GATK by the numbers
For my 10,000th posting on this forum, I thought I'd pull together a few numbers.
First, yes I did just say this is my 10,000th post. That breaks downs to 464 new discussions (documentation articles and blog posts, including this one) and 9536 comments in various threads. I've also posted over 1,000 tweets as @gatk_dev on behalf of the development team. When people ask what I do I can say with a straight face that I'm a scientist and I tweet for a living, it's awesome.
But hey, here are some more important numbers.
- Forum and website (since 2012): 35,000 registered users; 3,000 active participants; 6,000 discussions; 20,000 comments; 50,000 page views weekly; 8,000,000 page views total.

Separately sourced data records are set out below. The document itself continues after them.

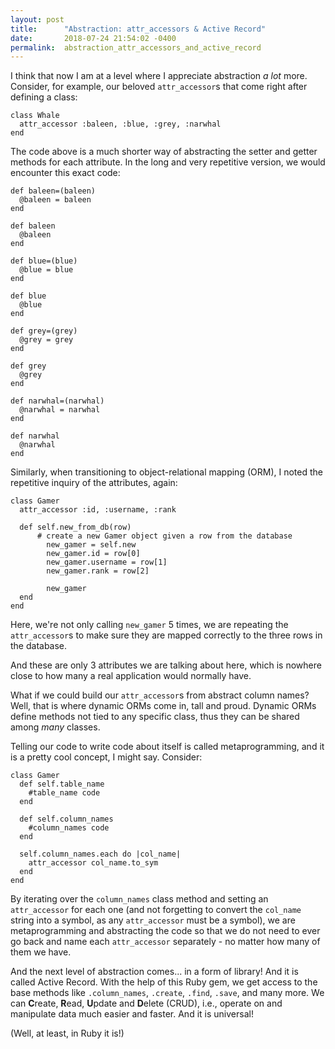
 ```yaml
---
layout: post
title:      "Abstraction: attr_accessors & Active Record"
date:       2018-07-24 21:54:02 -0400
permalink:  abstraction_attr_accessors_and_active_record
---
```


I think that now I am at a level where I appreciate abstraction *a lot* more. Consider, for example, our beloved `attr_accessor`s that come right after defining a class:

```
class Whale
  attr_accessor :baleen, :blue, :grey, :narwhal
end
```

The code above is a much shorter way of abstracting the setter and getter methods for each attribute. In the long and very repetitive version, we would encounter this exact code:

```
def baleen=(baleen)
  @baleen = baleen
end

def baleen
  @baleen
end

def blue=(blue)
  @blue = blue
end

def blue
  @blue
end

def grey=(grey)
  @grey = grey
end

def grey
  @grey
end

def narwhal=(narwhal)
  @narwhal = narwhal
end

def narwhal
  @narwhal
end

```

Similarly, when transitioning to object-relational mapping (ORM), I noted the repetitive inquiry of the attributes, again:

```
class Gamer
  attr_accessor :id, :username, :rank
	
  def self.new_from_db(row)
	  # create a new Gamer object given a row from the database
		new_gamer = self.new
		new_gamer.id = row[0]
		new_gamer.username = row[1]
		new_gamer.rank = row[2]
		
		new_gamer
  end
end
```
Here, we're not only calling `new_gamer` 5 times, we are repeating the `attr_accessor`s to make sure they are mapped correctly to the three rows in the database.

And these are only 3 attributes we are talking about here, which is nowhere close to how many a real application would normally have.

What if we could build our `attr_accessor`s from abstract column names? Well, that is where dynamic ORMs come in, tall and proud. Dynamic ORMs define methods not tied to any specific class, thus they can be shared among *many* classes.

Telling our code to write code about itself is called metaprogramming, and it is a pretty cool concept, I might say. Consider:

```
class Gamer
  def self.table_name
    #table_name code
  end
 
  def self.column_names
    #column_names code
  end
 
  self.column_names.each do |col_name|
    attr_accessor col_name.to_sym
  end
end
```

By iterating over the `column_names` class method and setting an `attr_accessor` for each one (and not forgetting to convert the `col_name` string into a symbol, as any `attr_accessor` must be a symbol), we are metaprogramming and abstracting the code so that we do not need to ever go back and name each `attr_accessor` separately - no matter how many of them we have.

And the next level of abstraction comes... in a form of library! And it is called Active Record. With the help of this Ruby gem, we get access to the base methods like `.column_names`, `.create`, `.find`, `.save`, and many more. We can **C**reate, **R**ead, **U**pdate and **D**elete (CRUD), i.e., operate on and manipulate data much easier and faster. And it is universal!

(Well, at least, in Ruby it is!)
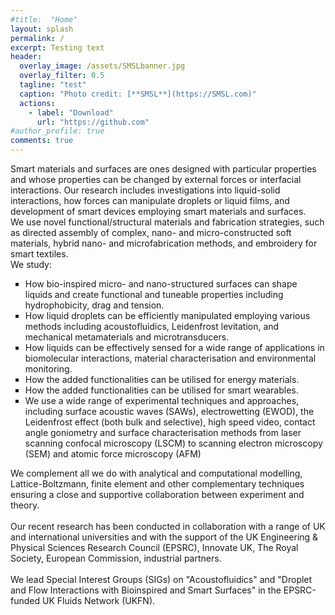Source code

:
 ```yaml
---
#title:  "Home"
layout: splash
permalink: /
excerpt: Testing text
header:
  overlay_image: /assets/SMSLbanner.jpg
  overlay_filter: 0.5
  tagline: "test"
  caption: "Photo credit: [**SMSL**](https://SMSL.com)"
  actions:
    - label: "Download"
      url: "https://github.com"  
#author_profile: true
comments: true
---
```


Smart materials and surfaces are ones designed with particular properties and whose properties can be changed by external forces or interfacial interactions. Our research includes investigations into liquid-solid interactions, how forces can manipulate droplets or liquid films, and development of smart devices employing smart materials and surfaces.<br>
We use novel functional/structural materials and fabrication strategies, such as directed assembly of complex, nano- and micro-constructed soft materials, hybrid nano- and microfabrication methods, and embroidery for smart textiles.<br>
We study:<br>
<ul type="square">
    <li>How bio-inspired micro- and nano-structured surfaces can shape liquids and create functional and tuneable properties including hydrophobicity, drag and tension.</li>
    <li>How liquid droplets can be efficiently manipulated employing various methods including acoustofluidics, Leidenfrost levitation, and mechanical metamaterials and microtransducers.</li>
    <li>How liquids can be effectively sensed for a wide range of applications in biomolecular interactions, material characterisation and environmental monitoring.</li>
    <li>How the added functionalities can be utilised for energy materials.</li>
    <li>How the added functionalities can be utilised for smart wearables.</li>
    <li>We use a wide range of experimental techniques and approaches, including surface acoustic waves (SAWs), electrowetting (EWOD), the Leidenfrost effect (both bulk and selective), high speed video, contact angle goniometry and surface characterisation methods from laser scanning confocal microscopy (LSCM) to scanning electron microscopy (SEM) and atomic force microscopy (AFM)</li>
</ul>
We complement all we do with analytical and computational modelling, Lattice-Boltzmann, finite element and other complementary techniques ensuring a close and supportive collaboration between experiment and theory.<br><br>
Our recent research has been conducted in collaboration with a range of UK and international universities and with the support of the UK Engineering & Physical Sciences Research Council (EPSRC), Innovate UK, The Royal Society, European Commission, industrial partners.<br><br>
We lead Special Interest Groups (SIGs) on "Acoustofluidics" and "Droplet and Flow Interactions with Bioinspired and Smart Surfaces" in the EPSRC-funded UK Fluids Network (UKFN).

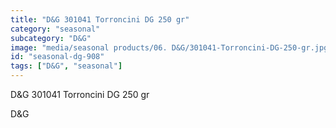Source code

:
 ```yaml
---
title: "D&G 301041 Torroncini DG 250 gr"
category: "seasonal"
subcategory: "D&G"
image: "media/seasonal products/06. D&G/301041-Torroncini-DG-250-gr.jpg"
id: "seasonal-dg-908"
tags: ["D&G", "seasonal"]
---
```


D&G 301041 Torroncini DG 250 gr

D&G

- Codebase: 23 version; 59 contributors; 14,000 commits ; 500,000 lines.
- Usage: 5,000,000 CPU days; 800,000,000 jobs; 30,000 distinct users.
Forum and website (since 2012)
The forum community includes just shy of 35,000 registered users. Among these, an active subset of about 3,000 have posted over 6,000 discussions and over 20,000 comments. That's not counting mine; and soon I'll have to start subtracting @Sheila's since she has taken over my day-to-day forum duties and is racking up quite a post count herself.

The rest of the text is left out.